╭──

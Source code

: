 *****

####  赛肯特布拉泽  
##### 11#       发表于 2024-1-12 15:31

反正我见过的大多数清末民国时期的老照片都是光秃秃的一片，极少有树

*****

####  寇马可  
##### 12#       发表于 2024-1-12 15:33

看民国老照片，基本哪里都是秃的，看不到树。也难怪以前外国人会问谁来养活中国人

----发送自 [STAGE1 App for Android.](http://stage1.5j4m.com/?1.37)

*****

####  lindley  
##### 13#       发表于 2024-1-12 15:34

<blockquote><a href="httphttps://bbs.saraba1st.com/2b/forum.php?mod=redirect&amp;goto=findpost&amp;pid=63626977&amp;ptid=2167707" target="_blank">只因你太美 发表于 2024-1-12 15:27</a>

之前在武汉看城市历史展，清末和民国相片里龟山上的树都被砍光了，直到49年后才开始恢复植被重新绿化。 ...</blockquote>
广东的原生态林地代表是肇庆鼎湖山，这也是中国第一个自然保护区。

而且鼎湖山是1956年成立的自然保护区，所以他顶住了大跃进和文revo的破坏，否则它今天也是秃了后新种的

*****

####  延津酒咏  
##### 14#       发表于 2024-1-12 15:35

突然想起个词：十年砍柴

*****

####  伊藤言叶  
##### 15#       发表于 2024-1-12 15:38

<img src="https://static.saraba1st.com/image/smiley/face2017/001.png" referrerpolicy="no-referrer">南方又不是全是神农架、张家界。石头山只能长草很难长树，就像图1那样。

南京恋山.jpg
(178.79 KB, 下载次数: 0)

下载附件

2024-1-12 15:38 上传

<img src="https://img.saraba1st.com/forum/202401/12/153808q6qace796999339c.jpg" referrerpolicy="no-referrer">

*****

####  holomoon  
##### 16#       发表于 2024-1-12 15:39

╰──

● **Work instruction**
Would you print exactly, and only, the lines of the data above from the line with "发表于 2024-1-12 15:35" through the line with "2024-1-12 15:38 上传", inclusive?

● **Solution below**
##### 14#       发表于 2024-1-12 15:35

突然想起个词：十年砍柴

*****

####  伊藤言叶  
##### 15#       发表于 2024-1-12 15:38

<img src="https://static.saraba1st.com/image/smiley/face2017/001.png" referrerpolicy="no-referrer">南方又不是全是神农架、张家界。石头山只能长草很难长树，就像图1那样。

南京恋山.jpg
(178.79 KB, 下载次数: 0)

下载附件

2024-1-12 15:38 上传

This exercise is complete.